Submission for the Conference Proceedings
The contributions to be presented in the context of Workshops will not be automatically included in the Conference proceedings.
However, after consultation with the Workshop organizer(s), authors of accepted Workshop proposals who are registered for the Conference are welcome to submit, through the Conference Management System (CMS), an extended version of their Workshop contribution to be considered, following further peer review, for presentation at the Conference and inclusion in the “Late Breaking” volumes of the Conference proceedings, either in the LNCS as a long paper (typically 12 pages, but no less than 10 and no more than 20 pages), or in the CCIS as a short paper/extended poster abstract (typically 6 pages, but no less than 4 and no more than 11).
Workshop deadlines
Submission Deadline: contributions |
March 15, 2025 |
Notification of Acceptance: |
April 10, 2025 |
Camera-Ready Submission: |
April 25, 2025 |
Finalization of Workshop organization and registration of participants |
May 2, 2025 |
Workshop organizers
Dr. Adrienne Raglin
adrienne.raglin2.civ@army.mil
Dr. Adrienne Raglin is an Electronics Engineer at the DEVCOM Army Research Laboratory (ARL), serving in the Army Research Directorate's Military Information Sciences Division, Content Understanding Branch. She earned her Ph.D. in Electrical Engineering from Howard University in 2003, following her M.S. and B.S. in Electrical Engineering from the Georgia Institute of Technology in 1991 and 1989, respectively. She also holds a B.S. in Computer Science, awarded in 1989 by Spelman College.

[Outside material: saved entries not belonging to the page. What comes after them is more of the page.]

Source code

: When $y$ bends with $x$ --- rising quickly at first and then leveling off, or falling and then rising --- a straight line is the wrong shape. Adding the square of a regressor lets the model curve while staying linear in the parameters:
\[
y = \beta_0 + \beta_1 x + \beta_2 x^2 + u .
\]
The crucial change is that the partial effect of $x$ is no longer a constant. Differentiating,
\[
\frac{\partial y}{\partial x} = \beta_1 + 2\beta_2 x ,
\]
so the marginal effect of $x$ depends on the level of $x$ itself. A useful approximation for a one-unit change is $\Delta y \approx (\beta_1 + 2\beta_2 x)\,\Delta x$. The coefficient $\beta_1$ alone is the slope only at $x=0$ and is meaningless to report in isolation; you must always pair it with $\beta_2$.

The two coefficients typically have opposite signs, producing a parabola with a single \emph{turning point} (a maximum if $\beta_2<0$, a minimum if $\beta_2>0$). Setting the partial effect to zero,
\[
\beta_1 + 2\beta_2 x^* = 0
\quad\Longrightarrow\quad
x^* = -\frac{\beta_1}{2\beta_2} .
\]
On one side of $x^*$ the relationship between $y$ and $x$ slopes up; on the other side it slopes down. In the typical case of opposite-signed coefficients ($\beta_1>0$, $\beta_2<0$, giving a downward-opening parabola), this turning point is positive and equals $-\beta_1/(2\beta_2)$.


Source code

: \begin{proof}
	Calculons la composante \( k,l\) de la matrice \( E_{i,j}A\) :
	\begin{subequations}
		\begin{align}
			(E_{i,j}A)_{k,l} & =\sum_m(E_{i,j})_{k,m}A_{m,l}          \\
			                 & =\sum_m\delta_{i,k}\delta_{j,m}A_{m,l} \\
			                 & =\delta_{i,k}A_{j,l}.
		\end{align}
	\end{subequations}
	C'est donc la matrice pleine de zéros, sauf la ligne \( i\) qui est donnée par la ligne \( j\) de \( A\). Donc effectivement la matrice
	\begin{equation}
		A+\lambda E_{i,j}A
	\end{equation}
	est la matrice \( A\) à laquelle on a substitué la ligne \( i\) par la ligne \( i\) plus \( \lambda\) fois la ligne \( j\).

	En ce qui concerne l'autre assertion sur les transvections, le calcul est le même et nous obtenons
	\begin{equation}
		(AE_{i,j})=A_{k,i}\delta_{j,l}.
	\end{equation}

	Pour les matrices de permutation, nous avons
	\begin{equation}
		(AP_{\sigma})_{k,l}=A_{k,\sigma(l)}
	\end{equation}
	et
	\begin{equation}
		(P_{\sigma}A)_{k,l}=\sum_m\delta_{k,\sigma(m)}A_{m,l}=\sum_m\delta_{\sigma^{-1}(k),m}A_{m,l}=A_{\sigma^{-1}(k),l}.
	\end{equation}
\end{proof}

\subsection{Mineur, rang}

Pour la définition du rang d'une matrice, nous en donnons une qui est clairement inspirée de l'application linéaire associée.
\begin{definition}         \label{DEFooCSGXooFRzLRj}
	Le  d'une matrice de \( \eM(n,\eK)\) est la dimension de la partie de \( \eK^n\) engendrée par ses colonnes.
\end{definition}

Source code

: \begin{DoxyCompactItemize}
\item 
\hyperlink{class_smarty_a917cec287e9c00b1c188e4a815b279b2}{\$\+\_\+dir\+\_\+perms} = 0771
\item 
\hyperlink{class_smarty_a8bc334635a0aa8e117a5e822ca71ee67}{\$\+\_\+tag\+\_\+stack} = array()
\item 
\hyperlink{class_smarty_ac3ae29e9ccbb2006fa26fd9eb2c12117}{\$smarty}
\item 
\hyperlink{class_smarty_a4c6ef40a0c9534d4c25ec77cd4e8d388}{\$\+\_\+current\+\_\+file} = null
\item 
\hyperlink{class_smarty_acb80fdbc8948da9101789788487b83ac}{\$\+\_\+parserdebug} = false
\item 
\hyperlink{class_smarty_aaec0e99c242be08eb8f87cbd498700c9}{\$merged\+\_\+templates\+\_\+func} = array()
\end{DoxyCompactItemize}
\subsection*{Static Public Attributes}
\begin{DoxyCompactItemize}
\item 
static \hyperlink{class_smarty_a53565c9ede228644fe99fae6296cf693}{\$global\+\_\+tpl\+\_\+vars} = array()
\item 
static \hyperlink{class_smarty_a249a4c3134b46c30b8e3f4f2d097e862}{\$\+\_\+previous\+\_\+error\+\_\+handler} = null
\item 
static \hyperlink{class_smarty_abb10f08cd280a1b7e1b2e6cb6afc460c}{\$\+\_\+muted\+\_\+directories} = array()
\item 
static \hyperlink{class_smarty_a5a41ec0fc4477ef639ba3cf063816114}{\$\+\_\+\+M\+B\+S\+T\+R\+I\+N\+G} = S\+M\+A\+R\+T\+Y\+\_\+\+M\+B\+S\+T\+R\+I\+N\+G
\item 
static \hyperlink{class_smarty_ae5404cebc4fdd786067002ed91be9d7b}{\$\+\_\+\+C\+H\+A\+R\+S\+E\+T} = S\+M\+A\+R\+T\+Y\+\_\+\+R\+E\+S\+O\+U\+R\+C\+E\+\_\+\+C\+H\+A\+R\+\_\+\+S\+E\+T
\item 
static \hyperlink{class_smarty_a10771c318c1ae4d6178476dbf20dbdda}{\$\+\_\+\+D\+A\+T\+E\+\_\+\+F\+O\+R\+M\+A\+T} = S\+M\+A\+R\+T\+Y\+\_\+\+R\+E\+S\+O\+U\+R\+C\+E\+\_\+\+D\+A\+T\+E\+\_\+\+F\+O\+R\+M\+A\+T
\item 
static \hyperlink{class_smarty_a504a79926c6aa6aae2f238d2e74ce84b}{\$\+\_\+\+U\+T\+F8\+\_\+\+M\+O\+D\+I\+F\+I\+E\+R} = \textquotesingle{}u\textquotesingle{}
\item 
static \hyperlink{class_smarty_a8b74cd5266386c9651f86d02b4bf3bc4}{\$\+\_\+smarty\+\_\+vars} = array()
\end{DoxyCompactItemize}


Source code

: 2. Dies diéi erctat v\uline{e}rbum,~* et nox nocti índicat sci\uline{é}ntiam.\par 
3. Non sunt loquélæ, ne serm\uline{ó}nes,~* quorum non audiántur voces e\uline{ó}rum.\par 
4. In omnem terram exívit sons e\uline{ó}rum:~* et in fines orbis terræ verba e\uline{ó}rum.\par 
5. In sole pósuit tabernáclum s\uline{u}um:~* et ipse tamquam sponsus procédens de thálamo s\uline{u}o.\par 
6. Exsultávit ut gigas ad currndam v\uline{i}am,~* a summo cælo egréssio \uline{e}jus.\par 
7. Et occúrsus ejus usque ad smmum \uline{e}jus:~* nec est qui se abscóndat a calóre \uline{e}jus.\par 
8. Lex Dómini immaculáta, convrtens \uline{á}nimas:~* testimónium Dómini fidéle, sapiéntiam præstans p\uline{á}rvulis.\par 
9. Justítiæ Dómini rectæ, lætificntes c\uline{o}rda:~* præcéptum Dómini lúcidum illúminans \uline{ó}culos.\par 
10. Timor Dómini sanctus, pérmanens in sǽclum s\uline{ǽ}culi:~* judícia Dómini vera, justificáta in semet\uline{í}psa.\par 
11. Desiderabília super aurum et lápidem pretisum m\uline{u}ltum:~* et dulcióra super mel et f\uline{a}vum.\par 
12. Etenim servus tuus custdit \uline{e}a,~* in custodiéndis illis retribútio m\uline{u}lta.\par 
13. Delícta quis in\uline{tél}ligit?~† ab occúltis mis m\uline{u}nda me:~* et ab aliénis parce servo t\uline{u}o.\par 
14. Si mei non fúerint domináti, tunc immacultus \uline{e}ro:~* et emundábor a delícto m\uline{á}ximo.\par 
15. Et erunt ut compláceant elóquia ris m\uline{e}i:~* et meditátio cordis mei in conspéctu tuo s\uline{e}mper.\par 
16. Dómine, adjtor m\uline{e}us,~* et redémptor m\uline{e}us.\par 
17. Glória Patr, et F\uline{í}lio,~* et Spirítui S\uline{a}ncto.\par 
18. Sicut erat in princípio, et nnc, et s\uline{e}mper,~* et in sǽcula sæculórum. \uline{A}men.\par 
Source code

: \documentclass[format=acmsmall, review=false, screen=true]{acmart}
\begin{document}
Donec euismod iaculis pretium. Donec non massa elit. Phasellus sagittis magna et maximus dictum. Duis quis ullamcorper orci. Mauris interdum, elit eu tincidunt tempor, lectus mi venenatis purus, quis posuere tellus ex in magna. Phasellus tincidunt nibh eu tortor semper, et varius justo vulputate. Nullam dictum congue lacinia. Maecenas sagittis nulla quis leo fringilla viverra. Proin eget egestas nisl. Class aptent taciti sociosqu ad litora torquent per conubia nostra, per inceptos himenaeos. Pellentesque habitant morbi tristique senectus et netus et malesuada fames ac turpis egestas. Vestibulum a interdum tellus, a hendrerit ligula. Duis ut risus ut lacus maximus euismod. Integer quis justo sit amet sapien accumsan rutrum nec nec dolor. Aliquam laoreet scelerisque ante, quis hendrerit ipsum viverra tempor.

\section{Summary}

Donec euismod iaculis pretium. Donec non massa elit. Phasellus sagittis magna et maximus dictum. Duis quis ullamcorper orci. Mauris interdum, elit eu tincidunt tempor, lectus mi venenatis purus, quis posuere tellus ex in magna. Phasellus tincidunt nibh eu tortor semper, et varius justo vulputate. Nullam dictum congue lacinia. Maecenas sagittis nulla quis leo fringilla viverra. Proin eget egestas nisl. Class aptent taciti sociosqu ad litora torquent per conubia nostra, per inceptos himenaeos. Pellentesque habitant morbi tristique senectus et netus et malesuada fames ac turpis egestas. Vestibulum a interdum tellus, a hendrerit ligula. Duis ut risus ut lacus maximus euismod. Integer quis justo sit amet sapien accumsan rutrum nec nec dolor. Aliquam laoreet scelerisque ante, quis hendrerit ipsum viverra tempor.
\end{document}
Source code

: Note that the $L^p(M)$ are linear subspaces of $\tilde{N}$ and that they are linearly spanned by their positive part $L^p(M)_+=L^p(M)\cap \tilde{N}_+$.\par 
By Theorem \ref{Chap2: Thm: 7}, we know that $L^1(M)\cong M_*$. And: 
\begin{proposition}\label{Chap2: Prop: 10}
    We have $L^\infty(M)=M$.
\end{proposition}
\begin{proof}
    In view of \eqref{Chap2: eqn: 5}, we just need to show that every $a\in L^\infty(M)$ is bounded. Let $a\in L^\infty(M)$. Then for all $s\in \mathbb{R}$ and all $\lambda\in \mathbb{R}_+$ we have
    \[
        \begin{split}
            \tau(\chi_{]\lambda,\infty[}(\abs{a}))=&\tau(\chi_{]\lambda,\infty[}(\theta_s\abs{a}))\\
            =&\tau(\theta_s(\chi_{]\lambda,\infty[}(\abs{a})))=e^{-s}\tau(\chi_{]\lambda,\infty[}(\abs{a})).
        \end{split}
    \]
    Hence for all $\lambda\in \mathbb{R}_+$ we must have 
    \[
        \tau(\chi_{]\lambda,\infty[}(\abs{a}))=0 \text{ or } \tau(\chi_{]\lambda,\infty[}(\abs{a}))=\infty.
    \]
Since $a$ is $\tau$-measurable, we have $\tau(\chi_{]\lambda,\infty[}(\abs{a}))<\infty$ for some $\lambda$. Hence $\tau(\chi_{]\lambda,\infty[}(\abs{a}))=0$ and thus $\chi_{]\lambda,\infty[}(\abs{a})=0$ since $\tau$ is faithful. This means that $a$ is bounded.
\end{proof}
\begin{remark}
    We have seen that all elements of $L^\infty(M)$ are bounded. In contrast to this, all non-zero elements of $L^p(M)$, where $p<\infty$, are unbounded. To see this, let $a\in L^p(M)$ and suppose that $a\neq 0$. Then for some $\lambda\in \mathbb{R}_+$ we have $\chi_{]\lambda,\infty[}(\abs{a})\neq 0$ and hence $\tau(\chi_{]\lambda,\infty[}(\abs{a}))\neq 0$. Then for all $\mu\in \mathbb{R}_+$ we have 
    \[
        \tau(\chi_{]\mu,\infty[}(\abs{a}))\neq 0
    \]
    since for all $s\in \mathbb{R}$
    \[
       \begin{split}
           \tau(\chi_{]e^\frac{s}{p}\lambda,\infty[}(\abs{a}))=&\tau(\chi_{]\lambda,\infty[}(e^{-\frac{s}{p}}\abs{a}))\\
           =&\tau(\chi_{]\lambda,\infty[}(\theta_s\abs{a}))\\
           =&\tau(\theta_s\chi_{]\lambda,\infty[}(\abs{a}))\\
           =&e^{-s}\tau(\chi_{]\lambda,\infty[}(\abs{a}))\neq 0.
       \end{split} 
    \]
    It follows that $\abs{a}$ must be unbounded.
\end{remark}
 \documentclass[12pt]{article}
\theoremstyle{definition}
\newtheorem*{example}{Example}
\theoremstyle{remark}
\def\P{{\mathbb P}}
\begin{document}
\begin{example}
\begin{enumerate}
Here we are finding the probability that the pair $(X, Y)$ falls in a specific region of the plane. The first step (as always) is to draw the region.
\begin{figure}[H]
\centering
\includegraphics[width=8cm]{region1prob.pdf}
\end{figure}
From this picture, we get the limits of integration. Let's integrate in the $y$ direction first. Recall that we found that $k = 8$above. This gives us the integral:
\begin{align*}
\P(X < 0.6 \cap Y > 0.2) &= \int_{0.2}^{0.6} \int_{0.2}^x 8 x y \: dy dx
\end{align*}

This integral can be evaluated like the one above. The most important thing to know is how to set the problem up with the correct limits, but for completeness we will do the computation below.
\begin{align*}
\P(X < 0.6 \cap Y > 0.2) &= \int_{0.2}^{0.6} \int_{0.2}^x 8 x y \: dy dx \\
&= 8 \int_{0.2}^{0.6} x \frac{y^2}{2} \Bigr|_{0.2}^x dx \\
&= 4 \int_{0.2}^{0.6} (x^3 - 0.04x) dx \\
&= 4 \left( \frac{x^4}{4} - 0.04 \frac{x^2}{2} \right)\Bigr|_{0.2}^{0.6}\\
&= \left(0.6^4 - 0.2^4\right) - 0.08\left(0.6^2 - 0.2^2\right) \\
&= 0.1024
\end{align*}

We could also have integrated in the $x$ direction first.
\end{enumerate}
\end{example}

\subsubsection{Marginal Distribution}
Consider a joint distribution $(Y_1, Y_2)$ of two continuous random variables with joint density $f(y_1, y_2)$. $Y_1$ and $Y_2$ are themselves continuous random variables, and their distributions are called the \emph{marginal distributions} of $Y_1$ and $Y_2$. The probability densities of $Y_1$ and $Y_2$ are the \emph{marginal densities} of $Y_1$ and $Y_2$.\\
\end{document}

Dr. Raglin's scientific interests encompass image processing, information uncertainty, human-information interaction, and artificial reasoning. She actively collaborates with academia, industry, and other organizations, alongside ARL researchers, to tackle the complexities and challenges associated with enhancing command and control and improving decision-making processes.
Anjon Basak
anjon.basak@stormfish.io
Anjon Basak earned his PhD in Computer Science in 2020 from the University of Texas at El Paso. He is an experienced AI/ML Research Scientist specializing in large vision models, vision-language models, computer vision, and generative AI. Anjon's expertise includes interpretability, causal reasoning, counterfactuals, and uncertainty quantification.
He has a proven track record of leading innovative projects, mentoring teams, and developing scalable frameworks for explainability, bias mitigation, and robust decision-making in complex AI systems. Currently, Anjon supports the Artificial Reasoning Team at DEVCOM ARL as a contractor, where he contributes to advancing AI technologies in critical domains.
Useful links and References
Causal AI conference https://conference.causalens.com/
Registration regulation
Workshops will run as 'hybrid' events. Organizers are themselves expected to attend ‘on-site’, while participants will have the option to attend either 'on-site' or 'on-line'. The total number of participants per Workshop cannot be less than 8 or exceed 25.
Workshops are ‘closed’ events, i.e. only authors of accepted submissions for a Workshop will be able to register to attend the specific Workshop, complimentary with their Conference registration.